Окуджаве ни для кого не жалко восторженного эпитета и пышной литературной реминисценции: вот, значит, в голодный год мать разделывает воблу, чтобы раздать по сухому кусочку ее нищей вяленой плоти «пятерым голодным сыновьям и дочкам». И – «к телу гордому ее прикасалась, раздевала ее догола»! А вобла «клала на плаху буйную голову»: какая, помилуйте, буйная голова у вяленой рыбки? Но ведь она спасает от смерти пятерых, и благородством миссии подсвечена вся ее немудрящая стать. Это уже не разделка воблы, а казнь королевы: «Знатоки ее по пивным смаковали, королевою снеди пивной нарекли». Так и грубая правда последней войны встраивалась в «Сентиментальном романсе» (переименованном скоро в «Марш») в контекст всех прежних войн, романтических, мифологизированных. Так и дворники не просто мели ночной город, а – «лишь дворники кружатся по планете и по планете метлами шуршат» (явно не без влияния Сергея Орлова – «Его зарыли в шар земной»: прием тот же, но разрыв между будничностью и планетарностью в случае Окуджавы еще больше. Орлов хотя бы романтизирует героическую гибель – а Окуджава кого возводит до космических масштабов? Дворника!).
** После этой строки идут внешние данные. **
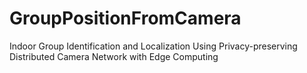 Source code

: # GroupPositionFromCamera
Indoor Group Identification and Localization Using Privacy-preserving Distributed Camera Network with Edge Computing
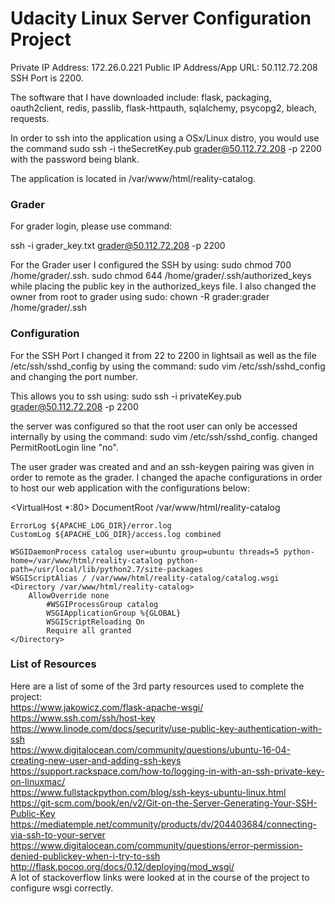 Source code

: Udacity Linux Server Configuration Project
==========================================
Private IP Address: 172.26.0.221
Public IP Address/App URL: 50.112.72.208
SSH Port is 2200.

The software that I have downloaded include: flask, packaging, oauth2client, redis, passlib, flask-httpauth, sqlalchemy, psycopg2, bleach, requests.

In order to ssh into the application using a OSx/Linux distro, you would use the command sudo ssh -i theSecretKey.pub grader@50.112.72.208 -p 2200 with the password being blank. 

The application is located in /var/www/html/reality-catalog.

### Grader 

For grader login, please use command:

ssh -i grader_key.txt grader@50.112.72.208 -p 2200

For the Grader user I configured the SSH by using:
  sudo chmod 700 /home/grader/.ssh.
  sudo chmod 644 /home/grader/.ssh/authorized_keys
while placing the public key in the authorized_keys file.
I also changed the owner from root to grader using sudo:
  chown -R grader:grader /home/grader/.ssh

### Configuration
For the SSH Port I changed it from 22 to 2200 in lightsail as well as the file /etc/ssh/sshd_config by using the command:
sudo vim /etc/ssh/sshd_config and changing the port number.

This allows you to ssh using:
  sudo ssh -i privateKey.pub grader@50.112.72.208 -p 2200 

the server was configured so that the root user can only be accessed internally by using the command: 
  sudo vim /etc/ssh/sshd_config. changed PermitRootLogin line "no".

The user grader was created and and an ssh-keygen pairing was given in order to remote as the grader. I changed the apache configurations in order to host our web application with the configurations below:

<VirtualHost *:80>
	DocumentRoot /var/www/html/reality-catalog



	ErrorLog ${APACHE_LOG_DIR}/error.log
	CustomLog ${APACHE_LOG_DIR}/access.log combined

 	WSGIDaemonProcess catalog user=ubuntu group=ubuntu threads=5 python-home=/var/www/html/reality-catalog python-path=/usr/local/lib/python2.7/site-packages
	WSGIScriptAlias / /var/www/html/reality-catalog/catalog.wsgi
	<Directory /var/www/html/reality-catalog>
		AllowOverride none
        	#WSGIProcessGroup catalog
        	WSGIApplicationGroup %{GLOBAL}
        	WSGIScriptReloading On
    		Require all granted
	</Directory>
</VirtualHost>

### List of Resources 
Here are a list of some of the 3rd party resources used to complete the project: <br />
https://www.jakowicz.com/flask-apache-wsgi/ <br />
https://www.ssh.com/ssh/host-key <br />
https://www.linode.com/docs/security/use-public-key-authentication-with-ssh <br />
https://www.digitalocean.com/community/questions/ubuntu-16-04-creating-new-user-and-adding-ssh-keys <br />
https://support.rackspace.com/how-to/logging-in-with-an-ssh-private-key-on-linuxmac/ <br />
https://www.fullstackpython.com/blog/ssh-keys-ubuntu-linux.html <br />
https://git-scm.com/book/en/v2/Git-on-the-Server-Generating-Your-SSH-Public-Key <br />
https://mediatemple.net/community/products/dv/204403684/connecting-via-ssh-to-your-server <br />
https://www.digitalocean.com/community/questions/error-permission-denied-publickey-when-i-try-to-ssh <br />
http://flask.pocoo.org/docs/0.12/deploying/mod_wsgi/ <br />
A lot of stackoverflow links were looked at in the course of the project to configure wsgi correctly.
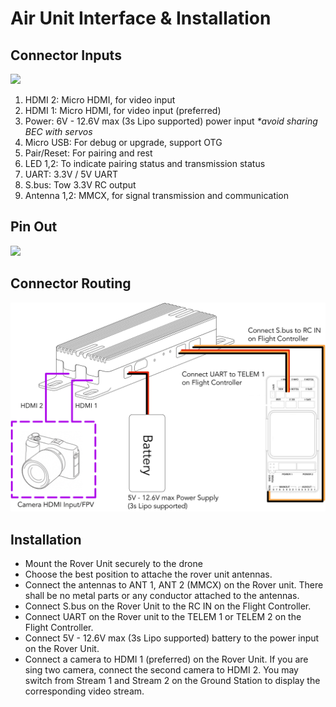 # Air Unit Interface & Installation

## Connector Inputs

![](../../../../../../.gitbook/assets/RoverUnit\_Labeled2.jpeg)



1. HDMI 2: Micro HDMI, for video input
2. HDMI 1: Micro HDMI, for video input (preferred)
3. Power: 6V - 12.6V max (3s Lipo supported) power input _\*avoid sharing BEC with servos_
4. Micro USB: For debug or upgrade, support OTG
5. Pair/Reset: For pairing and rest
6. LED 1,2: To indicate pairing status and transmission status
7. UART: 3.3V / 5V UART
8. S.bus: Tow 3.3V RC output
9. Antenna 1,2: MMCX, for signal transmission and communication

## Pin Out

![](../../../../../../.gitbook/assets/RoverUnit\_Connectors.jpeg)

## Connector Routing

![](../../../../../../.gitbook/assets/roverUnit-cableRoute.jpeg)



## Installation

* Mount the Rover Unit securely to the drone
* Choose the best position to attache the rover unit antennas.
* Connect the antennas to ANT 1, ANT 2 (MMCX) on the Rover unit. There shall be no metal parts or any conductor attached to the antennas.&#x20;
* Connect S.bus on the Rover Unit to the RC IN on the Flight Controller.
* Connect UART on the Rover unit to the TELEM 1 or TELEM 2 on the Flight Controller.
* Connect 5V - 12.6V max (3s Lipo supported) battery to the power input on the Rover Unit.
* Connect a camera to HDMI 1 (preferred) on the Rover Unit. If you are sing two camera, connect the second camera to HDMI 2. You may switch from Stream 1 and Stream 2 on the Ground Station to display the corresponding video stream.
Романтизм, история, всемирная литература (разрешенная, бурно переводимая, хлынувшая потоком) спешили на помощь герою, задавленному советским бытом; читатель эту помощь почувствовал сразу – «Острова» оказались замечены, и не только благодаря славе Окуджавы-песенника. Песни его в 1959 году знали немногие – домашние магнитофоны только появились. А вот книга, сначала по ошибке часто попадавшая в отделы иностранной поэзии («Окуджава? Наверное, что-то японское»), была замечена: не только благодаря отклику Андрея Синявского и Андрея Меньшутина «За поэтическую активность!» в первом номере «Нового мира» за 1961 год (вокруг этой статьи разыгралась целая полемика о партийности в поэзии), но и благодаря личному, несомненному авторскому обаянию, золотистому ореолу иной реальности, который затеплился над простыми вещами.